Cannabis: negócio de bilhões

Com potencial agrícola, econômico e médico, pesquisadores, pacientes e agentes públicos estão de olho na cannabis e em seus diversos usos.

A revolução canábica já é realidade”, anuncia em suas plataformas digitais a startup mineira ADWA Cannabis, que tenta inserir o Brasil nesta revolução que perpassa as áreas agrícola, econômica e médica. Em outras palavras, a missão da empresa é tornar o país competitivo no crescente mercado internacional em torno desta planta tão controversa.

Focado em desenvolvendo tecnológico para a cadeia produtiva da cannabis, a ideia do empreendimento surgiu dentro dos laboratórios de uma das mais tradicionais escolas de agronomia do país, a Universidade Federal de Viçosa (UFV), que, mais uma vez, ganha o rótulo de pioneira a se tornar, em 2019, a primeira instituição de ensino e pesquisa brasileira a ter um programa de melhoramento genético
para a planta, operando em parceria com a ADWA Cannabis.

Na tentativa de caminhar rumo ao futuro, a tradição e a experiência da UFV encontram a inovação e a criatividade presente em jovens pesquisadores, como Sérgio Barbosa Ferreira Rocha, fundador e diretor executivo da startup. Geógrafo e engenheiro agrônomo, ele acompanha as possibilidades do uso medicinal da cannabis desde o final dos anos 1990 e quando ingressou na UFV, passou a olhar para planta a partir da ótica agrícola. “Em 2016, já durante o curso de agronomia, percebi a demanda do Brasil por pesquisas agronômicas sobre a cannabis”, conta o mestrando em Genética e Melhoramento de Plantas no Departamento de Fitotecnia da universidade.

Terras ideais
Essa percepção o levou a desenvolver o primeiro Zoneamento Agroclimático para cultivo de Cannabis no Brasil, mostrando que 80% dos solos cultiváveis no país são aptos para o desenvolvimento agrícola da cannabis sativa em campo aberto, conhecida também como maconha. Ainda de acordo com o ranking de aptidão agrícola, os estados do Nordeste e a região próxima da fronteira com o Paraguai são as melhores áreas para o cultivo.

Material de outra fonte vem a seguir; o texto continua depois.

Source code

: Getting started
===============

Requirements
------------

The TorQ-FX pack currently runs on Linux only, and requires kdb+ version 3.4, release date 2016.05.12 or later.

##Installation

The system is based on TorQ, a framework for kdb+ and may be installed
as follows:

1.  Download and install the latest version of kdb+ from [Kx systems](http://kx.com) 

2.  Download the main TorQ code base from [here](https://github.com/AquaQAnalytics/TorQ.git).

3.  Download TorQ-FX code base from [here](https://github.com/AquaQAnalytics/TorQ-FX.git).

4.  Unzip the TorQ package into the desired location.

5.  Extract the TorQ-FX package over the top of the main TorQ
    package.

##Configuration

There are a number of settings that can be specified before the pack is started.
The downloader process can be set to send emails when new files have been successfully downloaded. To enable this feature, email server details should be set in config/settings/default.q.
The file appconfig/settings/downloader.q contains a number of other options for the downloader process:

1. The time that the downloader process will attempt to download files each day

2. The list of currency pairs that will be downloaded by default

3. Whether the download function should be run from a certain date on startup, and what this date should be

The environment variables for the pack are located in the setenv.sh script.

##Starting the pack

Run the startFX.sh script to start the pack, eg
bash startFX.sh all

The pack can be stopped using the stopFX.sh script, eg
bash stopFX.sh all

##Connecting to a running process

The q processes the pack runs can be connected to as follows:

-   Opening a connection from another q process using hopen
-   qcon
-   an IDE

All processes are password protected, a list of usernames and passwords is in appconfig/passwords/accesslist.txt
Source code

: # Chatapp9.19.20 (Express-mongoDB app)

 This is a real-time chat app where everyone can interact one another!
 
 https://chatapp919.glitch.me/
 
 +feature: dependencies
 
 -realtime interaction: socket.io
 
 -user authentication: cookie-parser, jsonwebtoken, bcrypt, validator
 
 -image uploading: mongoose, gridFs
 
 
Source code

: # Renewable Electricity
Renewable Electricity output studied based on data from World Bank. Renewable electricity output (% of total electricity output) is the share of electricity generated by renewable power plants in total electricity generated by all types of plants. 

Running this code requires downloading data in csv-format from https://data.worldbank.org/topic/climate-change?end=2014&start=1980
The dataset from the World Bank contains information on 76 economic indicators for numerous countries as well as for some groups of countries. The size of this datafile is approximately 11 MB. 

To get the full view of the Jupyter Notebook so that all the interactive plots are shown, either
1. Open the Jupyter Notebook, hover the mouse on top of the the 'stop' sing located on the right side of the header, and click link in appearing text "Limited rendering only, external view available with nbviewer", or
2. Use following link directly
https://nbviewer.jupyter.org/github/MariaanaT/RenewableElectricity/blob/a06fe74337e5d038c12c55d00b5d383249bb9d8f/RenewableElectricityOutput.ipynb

Diante deste potencial, os pesquisadores da UFV viram a necessidade de criar o programa de melhoramento genético para o desenvolvimento de sementes capazes de atender as condições agronômicas e climáticas brasileiras. São quatro cultivares que estão sendo pesquisadas, originárias da Colômbia e de países da Europa. “Precisamos desenvolver plantas robustas, que tenham perfil de óleos
conhecidos quanto à dosagem de CBD, THC e os demais canabinóides. Precisamos também gerar plantas adaptadas ao nosso comprimento do dia”, afirma o agrônomo, Derli José Henrique da Silva, professor titular na UFV e orientador de Rocha.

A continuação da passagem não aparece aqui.